Indicate how many lines in the listing below contain the word "colspan". No other output is permitted.

━━━━━━━━

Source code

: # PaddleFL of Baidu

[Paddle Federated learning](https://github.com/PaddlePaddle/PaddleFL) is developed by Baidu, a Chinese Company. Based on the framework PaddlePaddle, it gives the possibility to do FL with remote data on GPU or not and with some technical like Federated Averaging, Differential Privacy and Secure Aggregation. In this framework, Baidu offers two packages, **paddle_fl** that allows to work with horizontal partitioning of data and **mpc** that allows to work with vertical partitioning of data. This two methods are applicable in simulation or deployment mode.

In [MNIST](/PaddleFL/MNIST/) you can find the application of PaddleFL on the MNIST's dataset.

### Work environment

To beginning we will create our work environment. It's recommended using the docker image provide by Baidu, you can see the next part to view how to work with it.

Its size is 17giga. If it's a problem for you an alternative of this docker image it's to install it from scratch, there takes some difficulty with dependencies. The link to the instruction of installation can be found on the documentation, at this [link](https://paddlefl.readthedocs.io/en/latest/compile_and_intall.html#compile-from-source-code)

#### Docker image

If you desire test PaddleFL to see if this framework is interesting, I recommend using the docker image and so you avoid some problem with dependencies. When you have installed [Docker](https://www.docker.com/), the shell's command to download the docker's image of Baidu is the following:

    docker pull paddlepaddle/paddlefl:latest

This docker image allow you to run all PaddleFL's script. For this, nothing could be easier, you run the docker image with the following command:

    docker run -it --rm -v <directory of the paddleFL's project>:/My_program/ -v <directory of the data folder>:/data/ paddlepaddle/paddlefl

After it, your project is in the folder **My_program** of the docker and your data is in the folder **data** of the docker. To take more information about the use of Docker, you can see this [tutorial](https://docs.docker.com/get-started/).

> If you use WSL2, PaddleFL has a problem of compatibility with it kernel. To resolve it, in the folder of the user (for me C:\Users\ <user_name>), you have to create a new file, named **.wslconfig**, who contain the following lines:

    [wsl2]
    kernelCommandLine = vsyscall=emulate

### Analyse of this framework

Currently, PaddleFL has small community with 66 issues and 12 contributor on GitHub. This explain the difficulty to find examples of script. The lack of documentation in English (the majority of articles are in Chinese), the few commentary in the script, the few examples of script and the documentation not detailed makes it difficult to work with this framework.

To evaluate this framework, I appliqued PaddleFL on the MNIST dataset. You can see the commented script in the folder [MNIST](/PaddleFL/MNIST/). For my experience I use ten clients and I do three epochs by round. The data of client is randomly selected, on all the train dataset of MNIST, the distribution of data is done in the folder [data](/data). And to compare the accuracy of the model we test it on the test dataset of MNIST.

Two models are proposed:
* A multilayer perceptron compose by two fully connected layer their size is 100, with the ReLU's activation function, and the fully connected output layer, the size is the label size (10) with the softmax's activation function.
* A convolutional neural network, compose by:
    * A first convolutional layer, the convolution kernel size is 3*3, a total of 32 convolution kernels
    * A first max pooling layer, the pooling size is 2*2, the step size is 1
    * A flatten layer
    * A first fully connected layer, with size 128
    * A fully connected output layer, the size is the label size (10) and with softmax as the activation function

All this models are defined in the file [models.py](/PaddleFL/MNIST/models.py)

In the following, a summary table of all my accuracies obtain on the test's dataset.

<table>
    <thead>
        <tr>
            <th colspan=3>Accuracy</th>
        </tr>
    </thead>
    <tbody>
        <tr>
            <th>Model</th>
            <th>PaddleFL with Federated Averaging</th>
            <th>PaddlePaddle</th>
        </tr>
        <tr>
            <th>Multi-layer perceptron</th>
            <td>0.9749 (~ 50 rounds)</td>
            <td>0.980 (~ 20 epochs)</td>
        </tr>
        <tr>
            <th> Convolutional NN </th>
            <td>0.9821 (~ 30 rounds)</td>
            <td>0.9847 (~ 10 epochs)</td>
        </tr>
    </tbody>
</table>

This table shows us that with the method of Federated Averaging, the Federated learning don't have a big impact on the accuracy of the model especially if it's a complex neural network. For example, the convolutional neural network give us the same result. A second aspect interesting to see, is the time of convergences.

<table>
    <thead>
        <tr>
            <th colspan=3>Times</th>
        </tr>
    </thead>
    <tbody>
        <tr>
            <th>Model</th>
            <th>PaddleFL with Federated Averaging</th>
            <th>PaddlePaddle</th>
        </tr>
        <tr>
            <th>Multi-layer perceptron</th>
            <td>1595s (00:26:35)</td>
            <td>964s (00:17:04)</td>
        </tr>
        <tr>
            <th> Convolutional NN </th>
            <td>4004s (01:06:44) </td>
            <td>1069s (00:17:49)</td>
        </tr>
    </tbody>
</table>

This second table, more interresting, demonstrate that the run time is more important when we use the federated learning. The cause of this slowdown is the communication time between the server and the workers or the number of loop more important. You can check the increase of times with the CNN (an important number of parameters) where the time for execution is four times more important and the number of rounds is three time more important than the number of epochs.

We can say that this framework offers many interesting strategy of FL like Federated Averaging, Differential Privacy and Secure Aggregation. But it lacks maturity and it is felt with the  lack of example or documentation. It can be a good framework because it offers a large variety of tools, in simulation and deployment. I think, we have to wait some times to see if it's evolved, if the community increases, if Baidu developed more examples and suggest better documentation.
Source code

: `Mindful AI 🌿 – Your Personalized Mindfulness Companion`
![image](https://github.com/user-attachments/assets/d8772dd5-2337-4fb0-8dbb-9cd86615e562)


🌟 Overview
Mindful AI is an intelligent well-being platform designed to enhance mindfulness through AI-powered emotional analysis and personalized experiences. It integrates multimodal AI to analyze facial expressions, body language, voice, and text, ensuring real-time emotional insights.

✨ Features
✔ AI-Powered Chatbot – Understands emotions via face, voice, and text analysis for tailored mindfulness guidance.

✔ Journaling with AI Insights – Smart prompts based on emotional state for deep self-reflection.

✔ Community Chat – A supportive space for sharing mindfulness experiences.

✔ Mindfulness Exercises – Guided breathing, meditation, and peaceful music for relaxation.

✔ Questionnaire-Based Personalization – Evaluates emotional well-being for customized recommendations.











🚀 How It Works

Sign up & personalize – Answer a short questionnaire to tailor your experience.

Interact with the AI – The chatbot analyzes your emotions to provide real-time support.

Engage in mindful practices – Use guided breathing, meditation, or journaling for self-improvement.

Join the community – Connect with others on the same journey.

━━━━━━━━

Output for this exercise:
2